Member of the Puerto Rico Senate from the San Juan district
- In office 1917–1920

Personal details
- Born: January 8, 1886 Bayamón, Puerto Rico
- Died: October 15, 1962 (aged 76) Santurce, Puerto Rico
- Party: Union of Puerto Rico
- Alma mater: Fordham University (BEng)
- Profession: Politician, Entrepreneur

= Ramón Valdés Cobián =

Puerto Rican politician (1886–1962)

Ramón Valdés Cobián was a Puerto Rican businessman, entrepreneur and politician. He served as a member of the Senate of Puerto Rico from 1917 to 1920.

Valdés Cobián was born in Bayamon, Puerto Rico to Ramon and Encarnación Cobián.
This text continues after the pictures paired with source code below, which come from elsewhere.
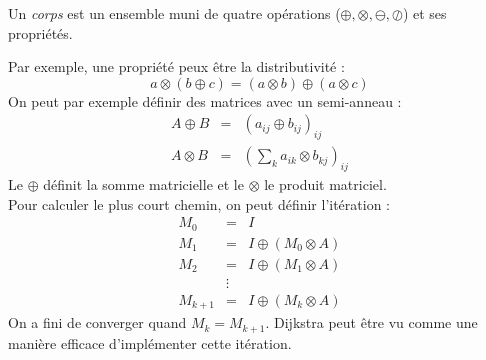 \begin{mydef}
  Un \emph{corps} est un ensemble muni de quatre opérations ($\oplus,\otimes,\ominus,\oslash$) et ses propriétés.
\end{mydef}

Par exemple, une propriété peux être la distributivité : 
$$a\otimes (b \oplus c) = (a \otimes b)\oplus(a \otimes c) $$
On peut par exemple définir des matrices avec un semi-anneau : 
\begin{eqnarray}
  A \oplus B &=& (a_{ij} \oplus b_{ij})_{ij}\\
  A \otimes B &=& (\sum_k a_{ik} \otimes b_{kj})_{ij}
\end{eqnarray}
Le $\oplus$ définit la somme matricielle et le $\otimes$ le produit matriciel.\\
Pour calculer le plus court chemin, on peut définir l'itération : 
\begin{eqnarray}
  M_0 &=& I\\
  M_1 &=& I \oplus (M_0 \otimes A)\\
  M_2 &=& I \oplus (M_1 \otimes A)\\
   &\vdots &\\
  M_{k+1} &=& I \oplus (M_k \otimes A)
\end{eqnarray}
On a fini de converger quand $M_k = M_{k+1}$. Dijkstra peut être vu comme une manière efficace d'implémenter cette itération.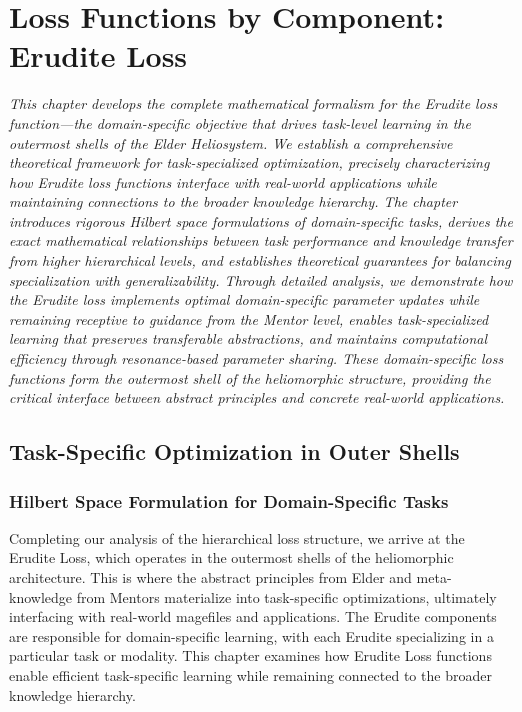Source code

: \chapter{Loss Functions by Component: Erudite Loss}

\textit{This chapter develops the complete mathematical formalism for the Erudite loss function—the domain-specific objective that drives task-level learning in the outermost shells of the Elder Heliosystem. We establish a comprehensive theoretical framework for task-specialized optimization, precisely characterizing how Erudite loss functions interface with real-world applications while maintaining connections to the broader knowledge hierarchy. The chapter introduces rigorous Hilbert space formulations of domain-specific tasks, derives the exact mathematical relationships between task performance and knowledge transfer from higher hierarchical levels, and establishes theoretical guarantees for balancing specialization with generalizability. Through detailed analysis, we demonstrate how the Erudite loss implements optimal domain-specific parameter updates while remaining receptive to guidance from the Mentor level, enables task-specialized learning that preserves transferable abstractions, and maintains computational efficiency through resonance-based parameter sharing. These domain-specific loss functions form the outermost shell of the heliomorphic structure, providing the critical interface between abstract principles and concrete real-world applications.}

\section{Task-Specific Optimization in Outer Shells}

\subsection{Hilbert Space Formulation for Domain-Specific Tasks}

Completing our analysis of the hierarchical loss structure, we arrive at the Erudite Loss, which operates in the outermost shells of the heliomorphic architecture. This is where the abstract principles from Elder and meta-knowledge from Mentors materialize into task-specific optimizations, ultimately interfacing with real-world magefiles and applications. The Erudite components are responsible for domain-specific learning, with each Erudite specializing in a particular task or modality. This chapter examines how Erudite Loss functions enable efficient task-specific learning while remaining connected to the broader knowledge hierarchy.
When he was a child his family moved to the United States and lived in Manhattan. Earned a Bachelor degree in electrical engineering from Fordham University. The family returned to Puerto Rico and in 1910, his father, Ramón Valdés founded and organized the Mayaguez Light, Power and Ice Company, a utility company in the city of Mayagüez.

In 1917, Valdés Cobián was elected to the first Senate of Puerto Rico, representing the District of San Juan. He served in that position until 1920.

After that, Valdés Cobián and his brothers, Sabino and Alfonso decided to build a brewery in Mayagüez and on November 2, 1937, they founded the Compañía Cervecera de Puerto Rico which was later renamed Cervecería India. The company became Puerto Rico's largest beer brewery and manufacture of canned and bottled soft drinks.

He died on October 15, 1962 in Santurce, Puerto Rico at age 76 and was buried at the Puerto Rico Memorial Cemetery in Carolina, Puerto Rico.